始まりはいつもボンヤリとしていて・・・

 一昨日に、

「赤ん坊は、一生涯のうちで一番大きな困難を経たうえで、無邪気に笑っている」

ということを書きましたが、残念ながら、

「俺はそういう大変な困難を、赤ん坊の時に超えてきたんだ」

といったようなことは全く覚えていないというのが、大方の人の常であると思われます(だからこそ「赤ん坊は世の中の残酷さを知らなくて良いねえ」などという発言が飛び出してしまうのでしょう)。私も、ハッキリ言って、赤ん坊の時の苦難というのは全く覚えていません。

 母親の胎内にいたという状態から、ある日突然外界へ飛び出していき、外界での生活がまた新たに始まる、という大転換は、記憶の中に深く刻み込まれて一生忘れられない、というようなことになってもおかしくないぐらいのものだと思いますが、実際は、びっくりするぐらい何にも覚えていないというのが実情です。

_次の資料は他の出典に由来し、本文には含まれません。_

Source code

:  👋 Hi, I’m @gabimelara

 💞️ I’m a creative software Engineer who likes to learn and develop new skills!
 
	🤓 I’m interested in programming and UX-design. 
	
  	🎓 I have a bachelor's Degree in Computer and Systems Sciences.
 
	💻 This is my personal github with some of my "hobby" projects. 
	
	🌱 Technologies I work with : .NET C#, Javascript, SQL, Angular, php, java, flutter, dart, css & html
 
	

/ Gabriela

 これはしかし、何も赤ん坊の時のことに限らず、新たな変化を体験した瞬間、新しく何かが始まった瞬間、というのは、それが起きた瞬間にはよく覚えていたかも分からないですけれども、後になって振り返ってみると、一体この劇的な変化が起きた瞬間というのはいつだったか、ということは、意外とぼんやりしてしまっていて、明確に、

「この瞬間であった」

ということは、もう思い出せなくなっているということが多いような気がします。

 例えば、もうずいぶんと長い付き合いになる友達との関係性にしても、何をきっかけにここまで仲良くなったか、いつの日を境にこれだけ仲が深まったのか、ということは、人生の中でも比較的重要なことであるはずなのに、曖昧に、

「大体この時期であろう」

という、ある程度の予測を立てることしかできず、ハッキリと、

「この瞬間だ(この日だ)」

ということは、言えなくなっているのです。

 また、あるアーティストを好きになったキッカケにしても、

「確かあのとき、あの歌を耳にして・・・」

などといった、ボンヤリとした推測を立てることしかできず、

「まず間違いなくこのタイミングで好きになった」

ということは忘れてしまい(ただジリジリと好きになっただけかもしれませんが)、気づいたらもうその瞬間には好きになっていたから、いつから好きかということは思い出せない、ということになってしまっているのです。